→ THE TASK: Search term "Used": copy each line of the records that contains it.

→ AVAILABLE DATA:

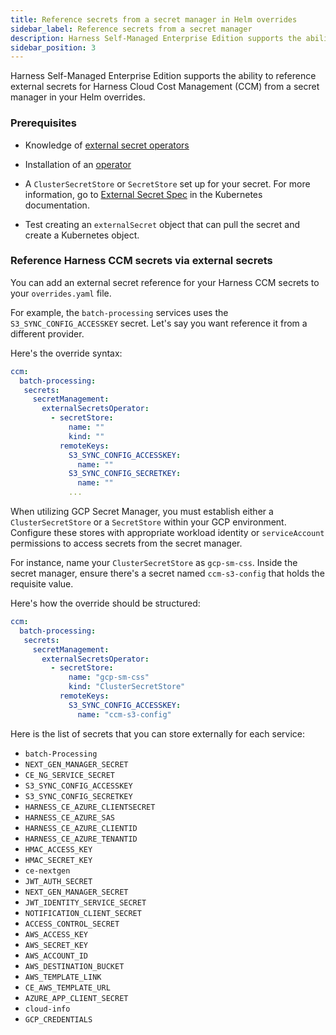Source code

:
 ```yaml
---
title: Reference secrets from a secret manager in Helm overrides
sidebar_label: Reference secrets from a secret manager
description: Harness Self-Managed Enterprise Edition supports the ability to reference external secrets for CCM from a secret manager in Helm overrides.
sidebar_position: 3
---
```


Harness Self-Managed Enterprise Edition supports the ability to reference external secrets for Harness Cloud Cost Management (CCM) from a secret manager in your Helm overrides.

### Prerequisites

- Knowledge of [external secret operators](https://external-secrets.io/latest/)

- Installation of an [operator](https://external-secrets.io/latest/introduction/getting-started/)

- A `ClusterSecretStore` or `SecretStore` set up for your secret. For more information, go to [External Secret Spec](https://external-secrets.io/latest/provider/kubernetes/) in the Kubernetes documentation.

- Test creating an `externalSecret` object that can pull the secret and create a Kubernetes object.

### Reference Harness CCM secrets via external secrets

You can add an external secret reference for your Harness CCM secrets to your `overrides.yaml` file.

For example, the `batch-processing` services uses the `S3_SYNC_CONFIG_ACCESSKEY` secret. Let's say you want reference it from a different provider.

Here's the override syntax:

```yaml
ccm:
  batch-processing:
   secrets:
     secretManagement:
       externalSecretsOperator:
         - secretStore:
             name: ""
             kind: ""
           remoteKeys:
             S3_SYNC_CONFIG_ACCESSKEY:
               name: ""
             S3_SYNC_CONFIG_SECRETKEY:
               name: ""
             ...
```

When utilizing GCP Secret Manager, you must establish either a `ClusterSecretStore` or a `SecretStore` within your GCP environment. Configure these stores with appropriate workload identity or `serviceAccount` permissions to access secrets from the secret manager.

For instance, name your `ClusterSecretStore` as `gcp-sm-css`. Inside the secret manager, ensure there's a secret named `ccm-s3-config` that holds the requisite value.

Here's how the override should be structured:

```yaml
ccm:
  batch-processing:
   secrets:
     secretManagement:
       externalSecretsOperator:
         - secretStore:
             name: "gcp-sm-css"
             kind: "ClusterSecretStore"
           remoteKeys:
             S3_SYNC_CONFIG_ACCESSKEY:
               name: "ccm-s3-config"
```

Here is the list of secrets that you can store externally for each service:

- `batch-Processing`
- `NEXT_GEN_MANAGER_SECRET`
- `CE_NG_SERVICE_SECRET`
- `S3_SYNC_CONFIG_ACCESSKEY`
- `S3_SYNC_CONFIG_SECRETKEY`
- `HARNESS_CE_AZURE_CLIENTSECRET`
- `HARNESS_CE_AZURE_SAS`
- `HARNESS_CE_AZURE_CLIENTID`
- `HARNESS_CE_AZURE_TENANTID`
- `HMAC_ACCESS_KEY`
- `HMAC_SECRET_KEY`
- `ce-nextgen`
- `JWT_AUTH_SECRET`
- `NEXT_GEN_MANAGER_SECRET`
- `JWT_IDENTITY_SERVICE_SECRET`
- `NOTIFICATION_CLIENT_SECRET`
- `ACCESS_CONTROL_SECRET`
- `AWS_ACCESS_KEY`
- `AWS_SECRET_KEY`
- `AWS_ACCOUNT_ID`
- `AWS_DESTINATION_BUCKET`
- `AWS_TEMPLATE_LINK`
- `CE_AWS_TEMPLATE_URL`
- `AZURE_APP_CLIENT_SECRET`
- `cloud-info`
- `GCP_CREDENTIALS`

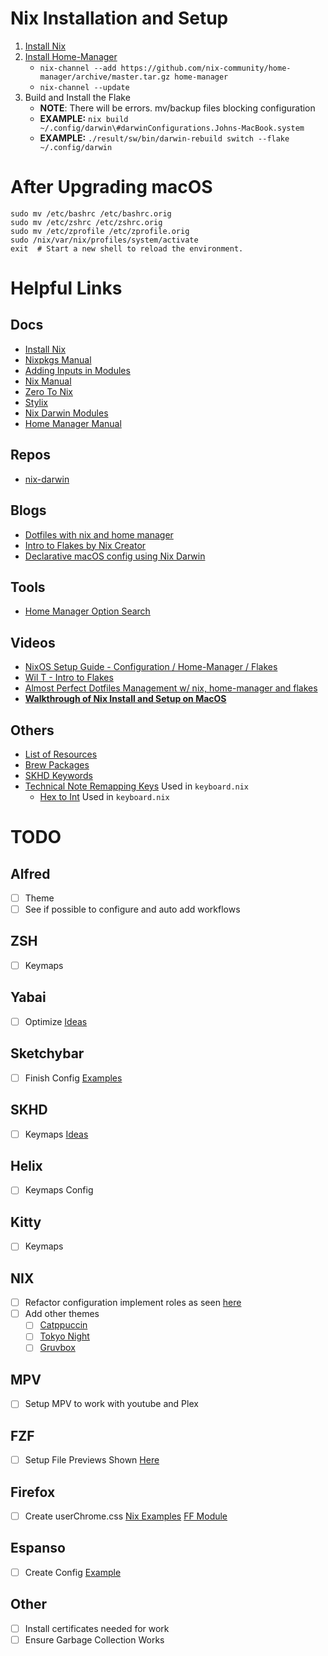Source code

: # Nix Installation and Setup
1. [Install Nix](https://nixos.org/manual/nix/stable/installation/installing-binary.html#multi-user-installation)
2. [Install Home-Manager](https://nix-community.github.io/home-manager/index.html#sec-install-nix-darwin-module)
    - `nix-channel --add https://github.com/nix-community/home-manager/archive/master.tar.gz home-manager`
    - `nix-channel --update`
3. Build and Install the Flake
    - **NOTE**: There will be errors. mv/backup files blocking configuration
    - **EXAMPLE:** `nix build ~/.config/darwin\#darwinConfigurations.Johns-MacBook.system`
    - **EXAMPLE:** `./result/sw/bin/darwin-rebuild switch --flake ~/.config/darwin`

# After Upgrading macOS
```SHELL
sudo mv /etc/bashrc /etc/bashrc.orig
sudo mv /etc/zshrc /etc/zshrc.orig
sudo mv /etc/zprofile /etc/zprofile.orig
sudo /nix/var/nix/profiles/system/activate
exit  # Start a new shell to reload the environment.
```

# Helpful Links
## Docs
- [Install Nix](https://nixos.org/manual/nix/stable/installation/installing-binary.html)
- [Nixpkgs Manual](https://ryantm.github.io/nixpkgs/builders/fetchers/)
- [Adding Inputs in Modules](https://blog.nobbz.dev/posts/2022-12-12-getting-inputs-to-modules-in-a-flake/)
- [Nix Manual](https://nixos.org/manual/nix/unstable/)
- [Zero To Nix](https://zero-to-nix.com/concepts/flakes)
- [Stylix](https://danth.github.io/stylix/options/hm.html)
- [Nix Darwin Modules](https://daiderd.com/nix-darwin/manual/index.html)
- [Home Manager Manual](https://nix-community.github.io/home-manager/index.html)
## Repos
- [nix-darwin](https://github.com/LnL7/nix-darwin)
## Blogs
- [Dotfiles with nix and home manager](https://www.bekk.christmas/post/2021/16/dotfiles-with-nix-and-home-manager)
- [Intro to Flakes by Nix Creator](https://www.tweag.io/blog/2020-05-25-flakes/)
- [Declarative macOS config using Nix Darwin](https://www.reddit.com/r/unixporn/comments/q4x9hw/yabaiskhd_declarative_macos_config_using_nixdarwin/)
## Tools
- [Home Manager Option Search](https://mipmip.github.io/home-manager-option-search/)
## Videos
- [NixOS Setup Guide - Configuration / Home-Manager / Flakes](https://www.youtube.com/watch?v=AGVXJ-TIv3Y)
- [Wil T - Intro to Flakes](https://www.youtube.com/watch?v=K54KKAx2wNc&list=PL-saUBvIJzOkjAw_vOac75v-x6EzNzZq-&index=8)
- [Almost Perfect Dotfiles Management w/ nix, home-manager and flakes](https://www.youtube.com/watch?v=CDzgNxoAlnA)
- **[Walkthrough of Nix Install and Setup on MacOS](https://www.youtube.com/watch?v=LE5JR4JcvMg&feature=youtu.be)**
## Others
- [List of Resources](https://www.reddit.com/r/NixOS/comments/v2xpjm/big_list_of_flakes_tutorials/)
- [Brew Packages](https://formulae.brew.sh/formula/)
- [SKHD Keywords](https://github.com/koekeishiya/skhd/issues/1)
- [Technical Note Remapping Keys](https://developer.apple.com/library/archive/technotes/tn2450/_index.html) Used in `keyboard.nix`
    - [Hex to Int](https://www.calculatormix.com/conversions/number/hex-to-int/) Used in `keyboard.nix`

# TODO
## Alfred
- [ ] Theme
- [ ] See if possible to configure and auto add workflows
## ZSH
- [ ] Keymaps 
## Yabai
- [ ] Optimize [Ideas](https://cbrgm.net/post/2021-05-5-setup-macos/)
## Sketchybar
- [ ] Finish Config [Examples](https://github.com/FelixKratz/SketchyBar/discussions/47)
## SKHD
- [ ] Keymaps [Ideas](https://github.com/shaunsingh/nix-darwin-dotfiles/blob/962bb43a30df858bafa1d14e47becdec6c31b779/users/shared/darwin/skhd.nix)
## Helix
- [ ] Keymaps Config 
## Kitty
- [ ] Keymaps
## NIX 
- [ ] Refactor configuration implement roles as seen [here](https://www.youtube.com/watch?v=K54KKAx2wNc&list=PL-saUBvIJzOkjAw_vOac75v-x6EzNzZq-&index=8)
- [ ] Add other themes
    - [ ] [Catppuccin](https://github.com/catppuccin/base16)
    - [ ] [Tokyo Night](https://github.com/folke/tokyonight.nvim/tree/main/extras/kitty)
    - [ ] [Gruvbox](https://github.com/folke/tokyonight.nvim/tree/main/extras/kitty)
## MPV
- [ ] Setup MPV to work with youtube and Plex
## FZF
- [ ] Setup File Previews Shown [Here](https://github.com/Freed-Wu/fzf-tab-source/tree/main/sources)
## Firefox
- [ ] Create userChrome.css [Nix Examples](https://github.com/cmacrae/config/blob/b33ccb041861b56c97e1744b0fd8c606e343164c/modules/home.nix) [FF Module](https://github.com/nix-community/home-manager/blob/master/modules/programs/firefox.nix)
## Espanso
- [ ] Create Config [Example](https://espanso.org/docs/matches/forms/)
## Other
- [ ] Install certificates needed for work
- [ ] Ensure Garbage Collection Works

→ YOUR RESPONSE:
- [Technical Note Remapping Keys](https://developer.apple.com/library/archive/technotes/tn2450/_index.html) Used in `keyboard.nix`
    - [Hex to Int](https://www.calculatormix.com/conversions/number/hex-to-int/) Used in `keyboard.nix`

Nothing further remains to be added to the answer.